Why, they tell us, tons of Gen Z people are totally spiritual nowadays! Gosh, just offer people lots of community service opportunities! Only TRUE CHRISTIANITY™ can possibly revive this religion! Tap into that deep groundswell of yearning that totally exists in everyone! Read my books, they especially cry–they’ll tell you all about how YOU YES YOU can get right out there and SELL SELL SELL WITHOUT MERCY!

Meanwhile, the decline continues and continues andcontinues andcontinuesandcontinues. Wherever all this spirituality and yearning goes, it does not lead young adults back into Christian churches. It’s really the weirdest thing.

“The damage has already been done”

We do see a bit of that thinking in Tom Johnson’s words in this Religion News article:

“The church has shot itself in the foot by not adhering to the values that have attracted it to people down through the centuries — that is, caring about the poor and those who are on the margins.”

Tom Johnson

This is a Christian who can’t cope with the fact that people weren’t “attracted” to Christianity so much as forced to convert by fire and the sword. That said, he may well be imagining that a return to charity would end Christianity’s decline, but even he realizes that it’s too late now:

Baseball’s owners and players may eventually resolve their differences and get back to work. The same may happen in religious groups. But the damage has already been done.
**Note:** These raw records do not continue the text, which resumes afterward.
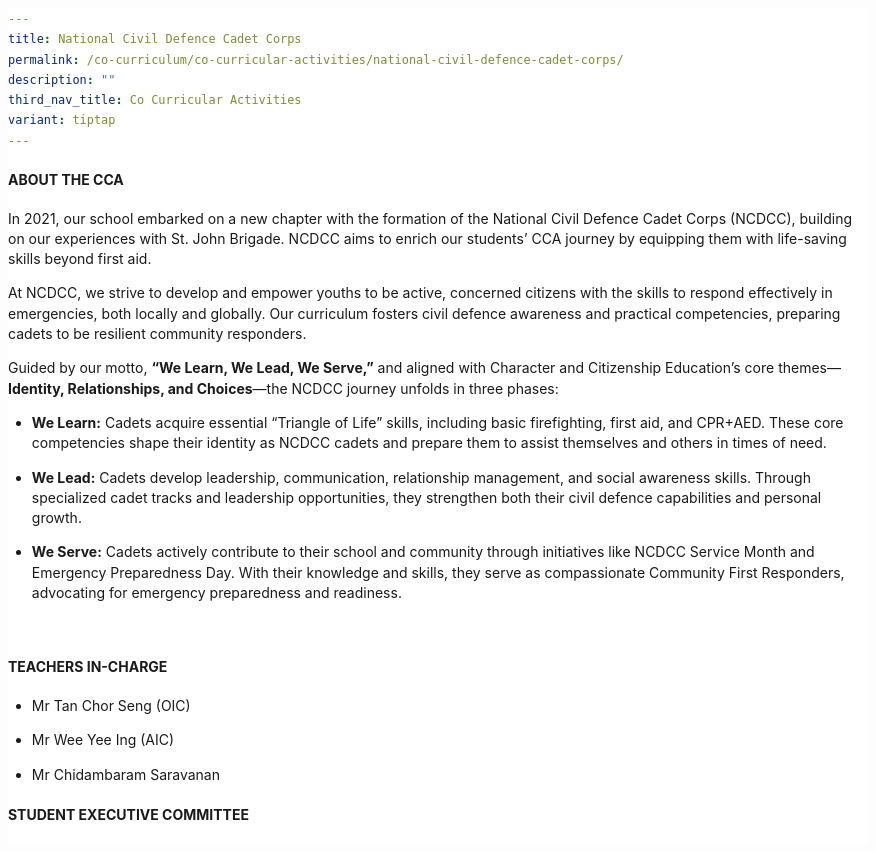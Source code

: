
 ```yaml
---
title: National Civil Defence Cadet Corps
permalink: /co-curriculum/co-curricular-activities/national-civil-defence-cadet-corps/
description: ""
third_nav_title: Co Curricular Activities
variant: tiptap
---
```

<h4><strong>ABOUT THE CCA</strong></h4>
<p>In 2021, our school embarked on a new chapter with the formation of the
National Civil Defence Cadet Corps (NCDCC), building on our experiences
with St. John Brigade. NCDCC aims to enrich our students’ CCA journey by
equipping them with life-saving skills beyond first aid.</p>
<p>At NCDCC, we strive to develop and empower youths to be active, concerned
citizens with the skills to respond effectively in emergencies, both locally
and globally. Our curriculum fosters civil defence awareness and practical
competencies, preparing cadets to be resilient community responders.</p>
<p>Guided by our motto, <strong>“We Learn, We Lead, We Serve,”</strong> and
aligned with Character and Citizenship Education’s core themes—<strong>Identity, Relationships, and Choices</strong>—the
NCDCC journey unfolds in three phases:</p>
<ul data-tight="true" class="tight">
<li>
<p><strong>We Learn:</strong> Cadets acquire essential “Triangle of Life”
skills, including basic firefighting, first aid, and CPR+AED. These core
competencies shape their identity as NCDCC cadets and prepare them to assist
themselves and others in times of need.</p>
</li>
<li>
<p><strong>We Lead:</strong> Cadets develop leadership, communication, relationship
management, and social awareness skills. Through specialized cadet tracks
and leadership opportunities, they strengthen both their civil defence
capabilities and personal growth.</p>
</li>
<li>
<p><strong>We Serve:</strong> Cadets actively contribute to their school and
community through initiatives like NCDCC Service Month and Emergency Preparedness
Day. With their knowledge and skills, they serve as compassionate Community
First Responders, advocating for emergency preparedness and readiness.</p>
</li>
</ul>
<p>&nbsp;</p>
<h4><strong>TEACHERS IN-CHARGE</strong></h4>
<ul data-tight="true" class="tight">
<li>
<p>Mr Tan Chor Seng (OIC)</p>
</li>
<li>
<p>Mr Wee Yee Ing (AIC)</p>
</li>
<li>
<p>Mr Chidambaram Saravanan</p>
</li>
</ul>
<h4><strong>STUDENT EXECUTIVE COMMITTEE</strong></h4>
<table style="minWidth: 75px">
<colgroup>
<col>
<col>
<col>
</colgroup>
<tbody>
When the fights are over — whether in church or in baseball — who will be left to care?

“People are going to move on,” Johnson said. “They are going to learn to live without the church. They are going to learn to live without baseball.”

Tom Johnson

It can’t be easy to realize that one’s profession and one’s passion are both becoming more obsolete and superfluous by the year, but this is one of the few Christian leaders I’ve ever seen come right out to admit that he knows it’s happening–and that very little can be done about it, thanks to Christian leaders themselves.

So, this story was a spot of welcome good news in a lot of ways.

ROLL TO DISBELIEVE "Captain Cassidy" is Cassidy McGillicuddy, a Gen Xer and ex-Pentecostal. (The title is metaphorical.) She writes about the intersection of psychology, belief, popular culture, science,...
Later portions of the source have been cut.